• WHAT IS EXPECTED: Please return every line in the following data that includes the string "Fira".

[Source texts of formatted documents]
#####

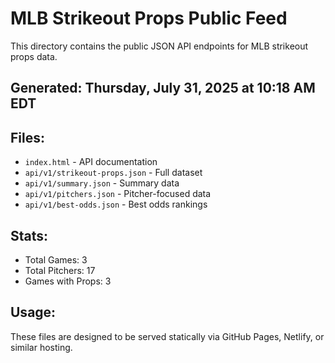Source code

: # MLB Strikeout Props Public Feed

This directory contains the public JSON API endpoints for MLB strikeout props data.

## Generated: Thursday, July 31, 2025 at 10:18 AM EDT

## Files:
- `index.html` - API documentation
- `api/v1/strikeout-props.json` - Full dataset
- `api/v1/summary.json` - Summary data
- `api/v1/pitchers.json` - Pitcher-focused data  
- `api/v1/best-odds.json` - Best odds rankings

## Stats:
- Total Games: 3
- Total Pitchers: 17
- Games with Props: 3

## Usage:
These files are designed to be served statically via GitHub Pages, Netlify, or similar hosting.
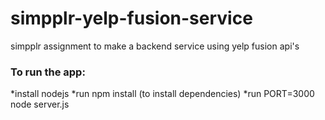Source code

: # simpplr-yelp-fusion-service
simpplr assignment to make a backend service using yelp fusion api's


### To run the app:  ###
*install nodejs
*run npm install (to install dependencies)
*run PORT=3000 node server.js

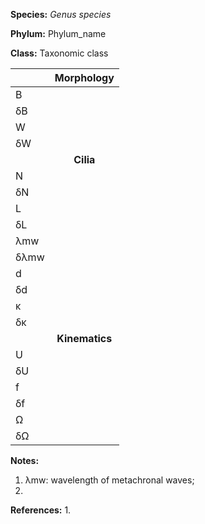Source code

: **Species:** *Genus species*

**Phylum:** Phylum_name

**Class:** Taxonomic class


|    | **Morphology**  |
|:-- | :------: |
| B |  |
| δB |  | 
| W |  |
| δW |  |
|  | **Cilia** |
| N |  |
| δN |  |
| L |  |
| δL |  |
| λmw |  |
| δλmw |  |
| d |  |
| δd |  |
| κ |  |
| δκ
|  | **Kinematics** |
| U |  |
| δU |  |
| f |  |
| δf |  |
| Ω	|  |
| δΩ |  |


**Notes:** 
1. λmw: wavelength of metachronal waves;
1.

**References:** 
1. 
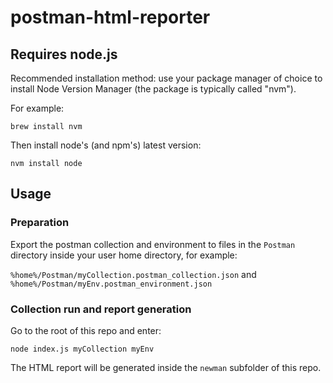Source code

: # postman-html-reporter

## Requires node.js

Recommended installation method: use your package manager of choice to install Node Version Manager (the package is typically called "nvm").

For example:

`brew install nvm`

Then install node's (and npm's) latest version:

`nvm install node`

## Usage

### Preparation

Export the postman collection and environment to files in the `Postman` directory inside your user home directory, for example:

`%home%/Postman/myCollection.postman_collection.json` and `%home%/Postman/myEnv.postman_environment.json`

### Collection run and report generation

Go to the root of this repo and enter:

`node index.js myCollection myEnv`

The HTML report will be generated inside the `newman` subfolder of this repo.
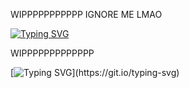 WIPPPPPPPPPPP IGNORE ME LMAO

[![Typing SVG](https://readme-typing-svg.demolab.com?font=Fira+Code&pause=1000&color=298C47&width=435&lines=I'LL+MAKE+THEM+NIGGAS+MAD%2C+YEAH%2C+)](https://git.io/typing-svg)



WIPPPPPPPPPPPPP


[![Typing SVG](https://readme-typing-svg.demolab.com?font=Fira+Code&pause=1000&color=298C47&width=435&lines=SOMEBODY+GOTTA+DO+IT+!)](https://git.io/typing-svg)
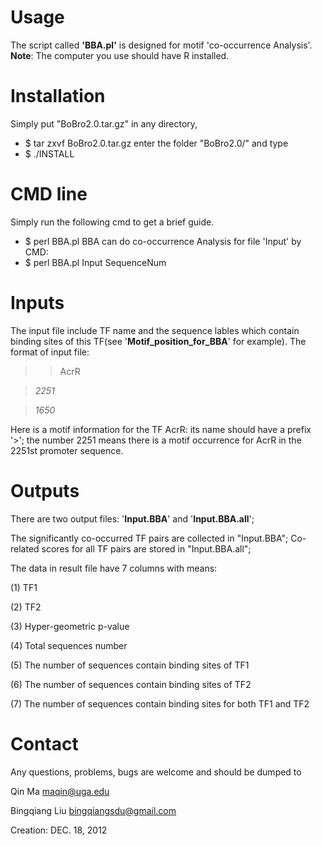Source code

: # Usage #
The script called **'BBA.pl'** is designed for motif 'co-occurrence Analysis'.
**Note**: The computer you use should have R installed.

# Installation #
Simply put "BoBro2.0.tar.gz" in any directory,
  * $ tar zxvf BoBro2.0.tar.gz
enter the folder "BoBro2.0/" and type
  * $ ./INSTALL

# CMD line #
Simply run the following cmd to get a brief guide.
  * $ perl BBA.pl
BBA can do co-occurrence Analysis for file 'Input' by CMD:
  * $ perl BBA.pl Input SequenceNum

# Inputs #
The input file include TF name and the sequence lables which contain binding sites of this TF(see '**Motif\_position\_for\_BBA**' for example).
The format of input file:

> >AcrR

> _2251_

> _1650_

Here is a motif information for the TF AcrR: its name should have a prefix '>'; the number 2251 means there is a motif occurrence for AcrR in the 2251st promoter sequence.

# Outputs #
There are two output files: '**Input.BBA**' and '**Input.BBA.all**';

The significantly co-occurred TF pairs are collected in "Input.BBA";
Co-related scores for all TF pairs are stored in "Input.BBA.all";

The data in result file have 7 columns with means:

(1) TF1

(2) TF2

(3) Hyper-geometric p-value

(4) Total sequences number

(5) The number of sequences contain binding sites of TF1

(6) The number of sequences contain binding sites of TF2

(7) The number of sequences contain binding sites for both TF1 and TF2

# Contact #
Any questions, problems, bugs are welcome and should be dumped to

Qin Ma <maqin@uga.edu>

Bingqiang Liu <bingqiangsdu@gmail.com>

Creation: DEC. 18, 2012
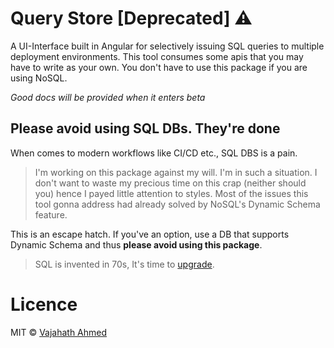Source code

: # Query Store [Deprecated] :warning:

A UI-Interface built in Angular for selectively issuing SQL queries to multiple deployment environments. This tool consumes some apis that you may have to write as your own. You don't have to use this package if you are using NoSQL.

_Good docs will be provided when it enters beta_

## Please avoid using SQL DBs. They're done

When comes to modern workflows like CI/CD etc., SQL DBS is a pain.

> I'm working on this package against my will. I'm in such a situation. I don't want to waste my precious time on this crap (neither should you) hence I payed little attention to styles. Most of the issues this tool gonna address had already solved by NoSQL's Dynamic Schema feature.

This is an escape hatch. If you've an option, use a DB that supports Dynamic Schema and thus **please avoid using this package**.

> SQL is invented in 70s, It's time to [upgrade](https://www.mongodb.com/).

# Licence

MIT &copy; [Vajahath Ahmed](https://twitter.com/vahatth7)
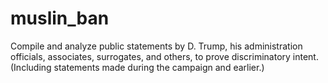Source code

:# muslin_ban
Compile and analyze public statements by D. Trump, his administration officials, associates, surrogates, and others, to prove discriminatory intent. (Including statements made during the campaign and earlier.)
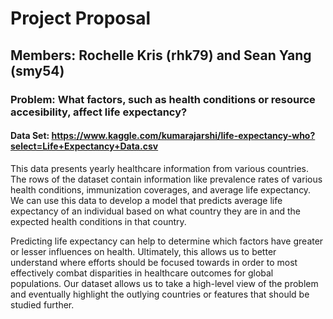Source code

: # Project Proposal

## Members: Rochelle Kris (rhk79) and Sean Yang (smy54)


### Problem: What factors, such as health conditions or resource accesibility, affect life expectancy? 

#### Data Set: https://www.kaggle.com/kumarajarshi/life-expectancy-who?select=Life+Expectancy+Data.csv 
This data presents yearly healthcare information from various countries. The rows of the dataset contain information like prevalence rates of various health conditions, immunization coverages, and average life expectancy. We can use this data to develop a model that predicts average life expectancy of an individual based on what country they are in and the expected health conditions in that country. 

Predicting life expectancy can help to determine which factors have greater or lesser influences on health. Ultimately, this allows us to better understand where efforts should be focused towards in order to most effectively combat disparities in healthcare outcomes for global populations. Our dataset allows us to take a high-level view of the problem and eventually highlight the outlying countries or features that should be studied further. 
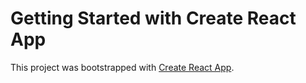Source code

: # Getting Started with Create React App

This project was bootstrapped with [Create React App](https://github.com/facebook/create-react-app).
  
 

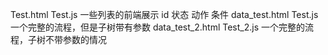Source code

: Test.html  Test.js
一些列表的前端展示  id 状态 动作 条件
data_test.html  Test.js
一个完整的流程，但是子树带有参数
data_test_2.html  Test_2.js
一个完整的流程，子树不带参数的情况
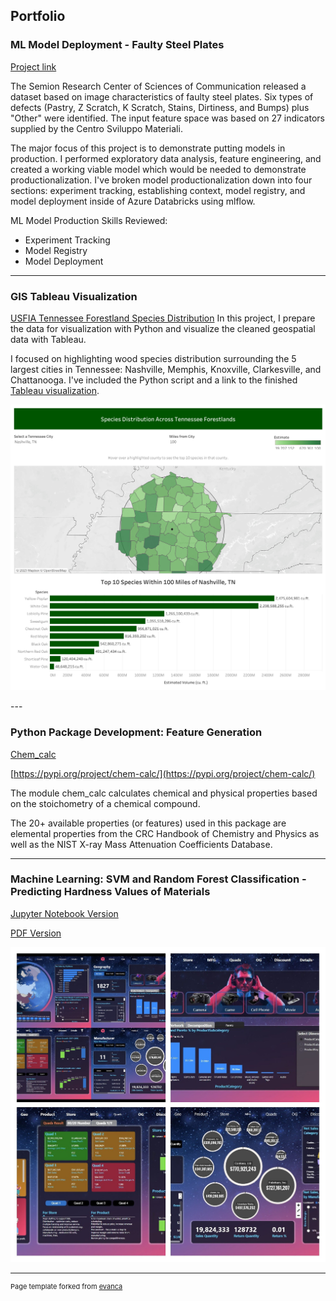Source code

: ## Portfolio

### ML Model Deployment - Faulty Steel Plates
[Project link](https://github.com/garne041/Faulty-Steel-Plates)

The Semion Research Center of Sciences of Communication released a dataset based on image characteristics of faulty steel plates. Six types of defects (Pastry, Z Scratch, K Scratch, Stains, Dirtiness, and Bumps) plus "Other" were identified. The input feature space was based on 27 indicators supplied by the Centro Sviluppo Materiali.

The major focus of this project is to demonstrate putting models in production. I performed exploratory data analysis, feature engineering, and created a working viable model which would be needed to demonstrate productionalization. I've broken model productionalization down into four sections: experiment tracking, establishing context, model registry, and model deployment inside of Azure Databricks using mlflow.

ML Model Production Skills Reviewed:
- Experiment Tracking
- Model Registry
- Model Deployment

---
### GIS Tableau Visualization
[USFIA Tennessee Forestland Species Distribution](https://github.com/garne041/USFIA-Tennessee-Forestland)
In this project, I prepare the data for visualization with Python and visualize the cleaned geospatial data with Tableau.

I focused on highlighting wood species distribution surrounding the 5 largest cities in Tennessee: Nashville, Memphis, Knoxville, Clarkesville, and Chattanooga. I've included the Python script and a link to the finished [Tableau visualization](https://public.tableau.com/app/profile/joy.garnett/viz/TennesseeSpeciesDistribution/TNForestryDashboard).

 <p align = "center">
<a href = "https://github.com/garne041/USFIA-Tennessee-Forestland"><img src = "images/TN%20Forestry%20Dashboard.png" width="600"></a>
 </p>
---

### Python Package Development: Feature Generation
[Chem_calc](https://github.com/garne041/chem_calc)

[https://pypi.org/project/chem-calc/](https://pypi.org/project/chem-calc/)

The module chem_calc calculates chemical and physical properties based on the stoichometry of a chemical compound.

The 20+ available properties (or features) used in this package are elemental properties from the CRC Handbook of Chemistry and Physics as well as the NIST X-ray Mass Attenuation Coefficients Database.

---

### Machine Learning: SVM and Random Forest Classification - Predicting Hardness Values of Materials
[Jupyter Notebook Version](https://github.com/garne041/garne041.github.io/blob/master/Project1.ipynb)

[PDF Version](https://github.com/garne041/garne041.github.io/blob/master/Project1.pdf)

<img src="images/Project1_Thumbnail2.png?raw=true"/>



<!---
[Project 2 Title](/pdf/sample_presentation.pdf)
<img src="images/dummy_thumbnail.jpg?raw=true"/>

---
[Project 3 Title](http://example.com/)
<img src="images/dummy_thumbnail.jpg?raw=true"/>

---

### Category Name 2

- [Project 1 Title](http://example.com/)
- [Project 2 Title](http://example.com/)
- [Project 3 Title](http://example.com/)
- [Project 4 Title](http://example.com/)
- [Project 5 Title](http://example.com/)

---
--->




---
<p style="font-size:11px">Page template forked from <a href="https://github.com/evanca/quick-portfolio">evanca</a></p>
<!-- Remove above link if you don't want to attibute -->
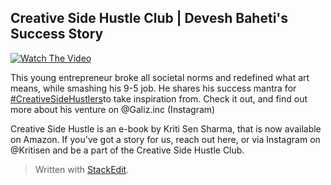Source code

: ﻿## Creative Side Hustle Club | Devesh Baheti's Success Story

[![Watch The Video](https://github.com/ksens/ksens.github.io/blob/master/img/WhatsApp%20Image%202023-04-11%20at%201.54.37%20AM.jpeg?raw=true)](https://youtu.be/xAnfGtmtzPk)

This young entrepreneur broke all societal norms and redefined what art means, while smashing his 9-5 job. He shares his success mantra for [#CreativeSideHustlers](https://m.youtube.com/results?search_query=%23creativesidehustlers)​ to take inspiration from. Check it out, and find out more about his venture on @Galiz.inc (Instagram)

Creative Side Hustle is an e-book by Kriti Sen Sharma, that is now available on Amazon. If you've got a story for us, reach out here, or via Instagram on @Kritisen and be a part of the Creative Side Hustle Club.


> Written with [StackEdit](https://stackedit.io/).
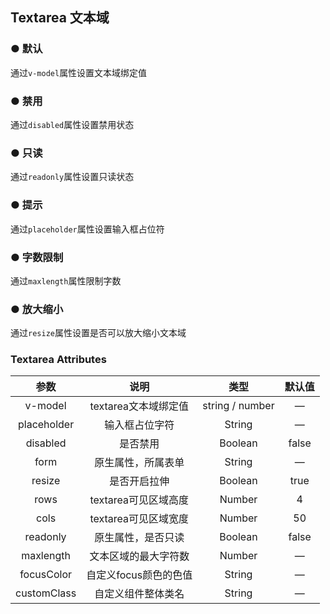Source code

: <script setup>
    import demo1 from './demo1.vue' 
    import demo2 from './demo2.vue' 
    import demo3 from './demo3.vue'
    import demo4 from './demo4.vue'
    import demo5 from './demo5.vue'
    import demo6 from './demo6.vue'
</script>

## Textarea 文本域

### ● 默认
<p>通过<code>v-model</code>属性设置文本域绑定值</p>
<demo1/>
<k-preview compname="Textarea" demoname="demo1"/>

### ● 禁用
<p>通过<code>disabled</code>属性设置禁用状态</p>
<demo2/>
<k-preview compname="Textarea" demoname="demo2"/>

### ● 只读
<p>通过<code>readonly</code>属性设置只读状态</p>
<demo3/>
<k-preview compname="Textarea" demoname="demo3"/>

### ● 提示
<p>通过<code>placeholder</code>属性设置输入框占位符</p>
<demo4/>
<k-preview compname="Textarea" demoname="demo4"/>

### ● 字数限制
<p>通过<code>maxlength</code>属性限制字数</p>
<demo5/>
<k-preview compname="Textarea" demoname="demo5"/>

### ● 放大缩小
<p>通过<code>resize</code>属性设置是否可以放大缩小文本域</p>
<demo6/>
<k-preview compname="Textarea" demoname="demo6"/>

### Textarea Attributes
|    参数     |         说明          |      类型       | 默认值 |
| :---------: | :-------------------: | :-------------: | :----: |
|   v-model   | textarea文本域绑定值  | string / number |   —    |
| placeholder |    输入框占位字符     |     String      |   —    |
|  disabled   |       是否禁用        |     Boolean     | false  |
|    form     |  原生属性，所属表单   |     String      |   —    |
|   resize    |     是否开启拉伸      |     Boolean     |  true  |
|    rows     | textarea可见区域高度  |     Number      |   4    |
|    cols     | textarea可见区域宽度  |     Number      |   50   |
|  readonly   |  原生属性，是否只读   |     Boolean     | false  |
|  maxlength  | 文本区域的最大字符数  |     Number      |   —    |
| focusColor  | 自定义focus颜色的色值 |     String      |   —    |
| customClass |  自定义组件整体类名   |     String      |   —    |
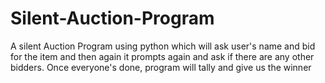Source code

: # Silent-Auction-Program
A silent Auction Program using python which will ask user's name and bid for the item and then again it prompts again and ask if there are any other bidders. Once everyone's done, program will tally and give us the winner
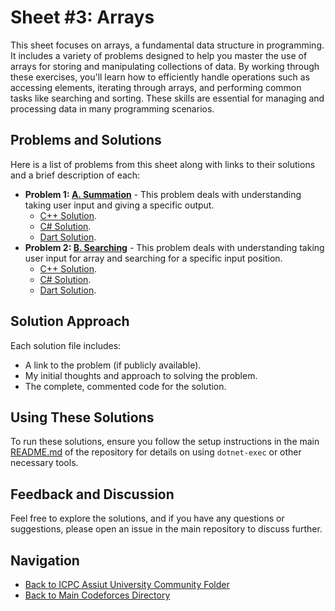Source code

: # Sheet #3: Arrays

This sheet focuses on arrays, a fundamental data structure in programming. It includes a variety of problems designed to help you master the use of arrays for storing and manipulating collections of data. By working through these exercises, you'll learn how to efficiently handle operations such as accessing elements, iterating through arrays, and performing common tasks like searching and sorting. These skills are essential for managing and processing data in many programming scenarios.

## Problems and Solutions

Here is a list of problems from this sheet along with links to their solutions and a brief description of each:

- **Problem 1: [A. Summation](./A.%20Summation/)** - This problem deals with understanding taking user input and giving a specific output.
    - [C++ Solution](./A.%20Summation/main.cpp).
    - [C# Solution](./A.%20Summation/main.cs).
    - [Dart Solution](./A.%20Summation/main.dart).
- **Problem 2: [B. Searching](./B.%20Searching/)** - This problem deals with understanding taking user input for array and searching for a specific input position.
    - [C++ Solution](./B.%20Searching/main.cpp).
    - [C# Solution](./B.%20Searching/main.cs).
    - [Dart Solution](./B.%20Searching/main.dart).

## Solution Approach

Each solution file includes:
- A link to the problem (if publicly available).
- My initial thoughts and approach to solving the problem.
- The complete, commented code for the solution.

## Using These Solutions

To run these solutions, ensure you follow the setup instructions in the main [README.md](/README.md) of the repository for details on using `dotnet-exec` or other necessary tools.

## Feedback and Discussion

Feel free to explore the solutions, and if you have any questions or suggestions, please open an issue in the main repository to discuss further.

## Navigation

- [Back to ICPC Assiut University Community Folder](../)
- [Back to Main Codeforces Directory](../../)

#####

• SOLUTION TO THIS PROBLEM:
[![Typing SVG](https://readme-typing-svg.demolab.com?font=Fira+Code&pause=1000&color=298C47&width=435&lines=I'LL+MAKE+THEM+NIGGAS+MAD%2C+YEAH%2C+)](https://git.io/typing-svg)
[![Typing SVG](https://readme-typing-svg.demolab.com?font=Fira+Code&pause=1000&color=298C47&width=435&lines=SOMEBODY+GOTTA+DO+IT+!)](https://git.io/typing-svg)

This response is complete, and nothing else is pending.